■ **EXERCISE AIM**
Wherever a picture appears in the listing below, leave it out and reproduce the rest exactly.

■ **THE DATA**

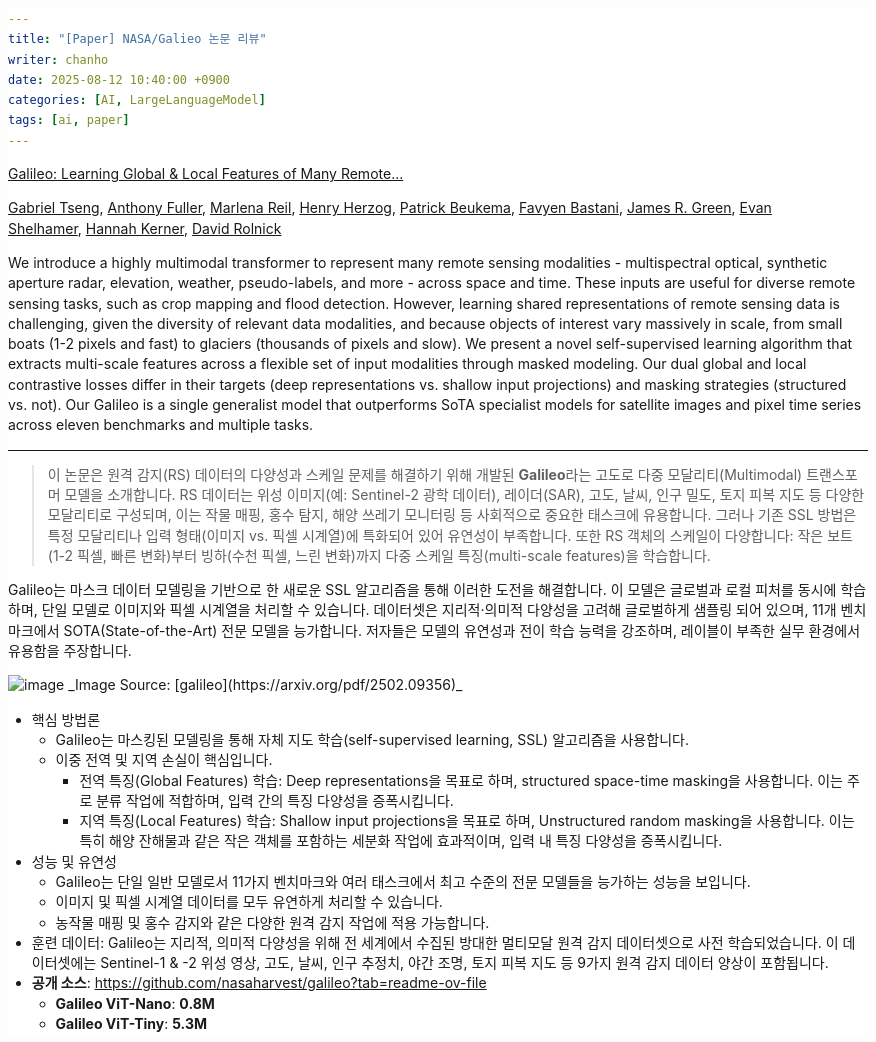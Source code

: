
 ```yaml
---
title: "[Paper] NASA/Galieo 논문 리뷰"
writer: chanho
date: 2025-08-12 10:40:00 +0900
categories: [AI, LargeLanguageModel]
tags: [ai, paper]
---
```


[Galileo: Learning Global & Local Features of Many Remote...](https://arxiv.org/abs/2502.09356)

[Gabriel Tseng](https://arxiv.org/search/cs?searchtype=author&query=Tseng,+G), [Anthony Fuller](https://arxiv.org/search/cs?searchtype=author&query=Fuller,+A), [Marlena Reil](https://arxiv.org/search/cs?searchtype=author&query=Reil,+M), [Henry Herzog](https://arxiv.org/search/cs?searchtype=author&query=Herzog,+H), [Patrick Beukema](https://arxiv.org/search/cs?searchtype=author&query=Beukema,+P), [Favyen Bastani](https://arxiv.org/search/cs?searchtype=author&query=Bastani,+F), [James R. Green](https://arxiv.org/search/cs?searchtype=author&query=Green,+J+R), [Evan Shelhamer](https://arxiv.org/search/cs?searchtype=author&query=Shelhamer,+E), [Hannah Kerner](https://arxiv.org/search/cs?searchtype=author&query=Kerner,+H), [David Rolnick](https://arxiv.org/search/cs?searchtype=author&query=Rolnick,+D)

We introduce a highly multimodal transformer to represent many remote sensing modalities - multispectral optical, synthetic aperture radar, elevation, weather, pseudo-labels, and more - across space and time. These inputs are useful for diverse remote sensing tasks, such as crop mapping and flood detection. However, learning shared representations of remote sensing data is challenging, given the diversity of relevant data modalities, and because objects of interest vary massively in scale, from small boats (1-2 pixels and fast) to glaciers (thousands of pixels and slow). We present a novel self-supervised learning algorithm that extracts multi-scale features across a flexible set of input modalities through masked modeling. Our dual global and local contrastive losses differ in their targets (deep representations vs. shallow input projections) and masking strategies (structured vs. not). Our Galileo is a single generalist model that outperforms SoTA specialist models for satellite images and pixel time series across eleven benchmarks and multiple tasks.

---

> 이 논문은 원격 감지(RS) 데이터의 다양성과 스케일 문제를 해결하기 위해 개발된 **Galileo**라는 고도로 다중 모달리티(Multimodal) 트랜스포머 모델을 소개합니다. RS 데이터는 위성 이미지(예: Sentinel-2 광학 데이터), 레이더(SAR), 고도, 날씨, 인구 밀도, 토지 피복 지도 등 다양한 모달리티로 구성되며, 이는 작물 매핑, 홍수 탐지, 해양 쓰레기 모니터링 등 사회적으로 중요한 태스크에 유용합니다. 그러나 기존 SSL 방법은 특정 모달리티나 입력 형태(이미지 vs. 픽셀 시계열)에 특화되어 있어 유연성이 부족합니다. 또한 RS 객체의 스케일이 다양합니다: 작은 보트(1-2 픽셀, 빠른 변화)부터 빙하(수천 픽셀, 느린 변화)까지 다중 스케일 특징(multi-scale features)을 학습합니다.
> 

Galileo는 마스크 데이터 모델링을 기반으로 한 새로운 SSL 알고리즘을 통해 이러한 도전을 해결합니다. 이 모델은 글로벌과 로컬 피처를 동시에 학습하며, 단일 모델로 이미지와 픽셀 시계열을 처리할 수 있습니다. 데이터셋은 지리적·의미적 다양성을 고려해 글로벌하게 샘플링 되어 있으며, 11개 벤치마크에서 SOTA(State-of-the-Art) 전문 모델을 능가합니다. 저자들은 모델의 유연성과 전이 학습 능력을 강조하며, 레이블이 부족한 실무 환경에서 유용함을 주장합니다.

<img width="100%" alt="image" src="https://github.com/user-attachments/assets/b970c772-4e14-4212-9991-d27d37dd14b6">
_Image Source: [galileo](https://arxiv.org/pdf/2502.09356)_

- 핵심 방법론
    - Galileo는 마스킹된 모델링을 통해 자체 지도 학습(self-supervised learning, SSL) 알고리즘을 사용합니다.
    - 이중 전역 및 지역 손실이 핵심입니다.
        - 전역 특징(Global Features) 학습: Deep representations을 목표로 하며, structured space-time masking을 사용합니다. 이는 주로 분류 작업에 적합하며, 입력 간의 특징 다양성을 증폭시킵니다.
        - 지역 특징(Local Features) 학습: Shallow input projections을 목표로 하며, Unstructured random masking을 사용합니다. 이는 특히 해양 잔해물과 같은 작은 객체를 포함하는 세분화 작업에 효과적이며, 입력 내 특징 다양성을 증폭시킵니다.
- 성능 및 유연성
    - Galileo는 단일 일반 모델로서 11가지 벤치마크와 여러 태스크에서 최고 수준의 전문 모델들을 능가하는 성능을 보입니다.
    - 이미지 및 픽셀 시계열 데이터를 모두 유연하게 처리할 수 있습니다.
    - 농작물 매핑 및 홍수 감지와 같은 다양한 원격 감지 작업에 적용 가능합니다.
- 훈련 데이터: Galileo는 지리적, 의미적 다양성을 위해 전 세계에서 수집된 방대한 멀티모달 원격 감지 데이터셋으로 사전 학습되었습니다. 이 데이터셋에는 Sentinel-1 & -2 위성 영상, 고도, 날씨, 인구 추정치, 야간 조명, 토지 피복 지도 등 9가지 원격 감지 데이터 양상이 포함됩니다.
- **공개 소스**: https://github.com/nasaharvest/galileo?tab=readme-ov-file
    - **Galileo ViT-Nano**: **0.8M**
    - **Galileo ViT-Tiny**: **5.3M**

■ **REPLY**
Source code

:
 ```yaml
---
title: "[Paper] NASA/Galieo 논문 리뷰"
writer: chanho
date: 2025-08-12 10:40:00 +0900
categories: [AI, LargeLanguageModel]
tags: [ai, paper]
---
```


[Galileo: Learning Global & Local Features of Many Remote...](https://arxiv.org/abs/2502.09356)

[Gabriel Tseng](https://arxiv.org/search/cs?searchtype=author&query=Tseng,+G), [Anthony Fuller](https://arxiv.org/search/cs?searchtype=author&query=Fuller,+A), [Marlena Reil](https://arxiv.org/search/cs?searchtype=author&query=Reil,+M), [Henry Herzog](https://arxiv.org/search/cs?searchtype=author&query=Herzog,+H), [Patrick Beukema](https://arxiv.org/search/cs?searchtype=author&query=Beukema,+P), [Favyen Bastani](https://arxiv.org/search/cs?searchtype=author&query=Bastani,+F), [James R. Green](https://arxiv.org/search/cs?searchtype=author&query=Green,+J+R), [Evan Shelhamer](https://arxiv.org/search/cs?searchtype=author&query=Shelhamer,+E), [Hannah Kerner](https://arxiv.org/search/cs?searchtype=author&query=Kerner,+H), [David Rolnick](https://arxiv.org/search/cs?searchtype=author&query=Rolnick,+D)

We introduce a highly multimodal transformer to represent many remote sensing modalities - multispectral optical, synthetic aperture radar, elevation, weather, pseudo-labels, and more - across space and time. These inputs are useful for diverse remote sensing tasks, such as crop mapping and flood detection. However, learning shared representations of remote sensing data is challenging, given the diversity of relevant data modalities, and because objects of interest vary massively in scale, from small boats (1-2 pixels and fast) to glaciers (thousands of pixels and slow). We present a novel self-supervised learning algorithm that extracts multi-scale features across a flexible set of input modalities through masked modeling. Our dual global and local contrastive losses differ in their targets (deep representations vs. shallow input projections) and masking strategies (structured vs. not). Our Galileo is a single generalist model that outperforms SoTA specialist models for satellite images and pixel time series across eleven benchmarks and multiple tasks.

---

> 이 논문은 원격 감지(RS) 데이터의 다양성과 스케일 문제를 해결하기 위해 개발된 **Galileo**라는 고도로 다중 모달리티(Multimodal) 트랜스포머 모델을 소개합니다. RS 데이터는 위성 이미지(예: Sentinel-2 광학 데이터), 레이더(SAR), 고도, 날씨, 인구 밀도, 토지 피복 지도 등 다양한 모달리티로 구성되며, 이는 작물 매핑, 홍수 탐지, 해양 쓰레기 모니터링 등 사회적으로 중요한 태스크에 유용합니다. 그러나 기존 SSL 방법은 특정 모달리티나 입력 형태(이미지 vs. 픽셀 시계열)에 특화되어 있어 유연성이 부족합니다. 또한 RS 객체의 스케일이 다양합니다: 작은 보트(1-2 픽셀, 빠른 변화)부터 빙하(수천 픽셀, 느린 변화)까지 다중 스케일 특징(multi-scale features)을 학습합니다.
> 

Galileo는 마스크 데이터 모델링을 기반으로 한 새로운 SSL 알고리즘을 통해 이러한 도전을 해결합니다. 이 모델은 글로벌과 로컬 피처를 동시에 학습하며, 단일 모델로 이미지와 픽셀 시계열을 처리할 수 있습니다. 데이터셋은 지리적·의미적 다양성을 고려해 글로벌하게 샘플링 되어 있으며, 11개 벤치마크에서 SOTA(State-of-the-Art) 전문 모델을 능가합니다. 저자들은 모델의 유연성과 전이 학습 능력을 강조하며, 레이블이 부족한 실무 환경에서 유용함을 주장합니다.

<img width="100%" alt="image" src="https://github.com/user-attachments/assets/b970c772-4e14-4212-9991-d27d37dd14b6">
_Image Source: [galileo](https://arxiv.org/pdf/2502.09356)_

- 핵심 방법론
    - Galileo는 마스킹된 모델링을 통해 자체 지도 학습(self-supervised learning, SSL) 알고리즘을 사용합니다.
    - 이중 전역 및 지역 손실이 핵심입니다.
        - 전역 특징(Global Features) 학습: Deep representations을 목표로 하며, structured space-time masking을 사용합니다. 이는 주로 분류 작업에 적합하며, 입력 간의 특징 다양성을 증폭시킵니다.
        - 지역 특징(Local Features) 학습: Shallow input projections을 목표로 하며, Unstructured random masking을 사용합니다. 이는 특히 해양 잔해물과 같은 작은 객체를 포함하는 세분화 작업에 효과적이며, 입력 내 특징 다양성을 증폭시킵니다.
- 성능 및 유연성
    - Galileo는 단일 일반 모델로서 11가지 벤치마크와 여러 태스크에서 최고 수준의 전문 모델들을 능가하는 성능을 보입니다.
    - 이미지 및 픽셀 시계열 데이터를 모두 유연하게 처리할 수 있습니다.
    - 농작물 매핑 및 홍수 감지와 같은 다양한 원격 감지 작업에 적용 가능합니다.
- 훈련 데이터: Galileo는 지리적, 의미적 다양성을 위해 전 세계에서 수집된 방대한 멀티모달 원격 감지 데이터셋으로 사전 학습되었습니다. 이 데이터셋에는 Sentinel-1 & -2 위성 영상, 고도, 날씨, 인구 추정치, 야간 조명, 토지 피복 지도 등 9가지 원격 감지 데이터 양상이 포함됩니다.
- **공개 소스**: https://github.com/nasaharvest/galileo?tab=readme-ov-file
    - **Galileo ViT-Nano**: **0.8M**
    - **Galileo ViT-Tiny**: **5.3M**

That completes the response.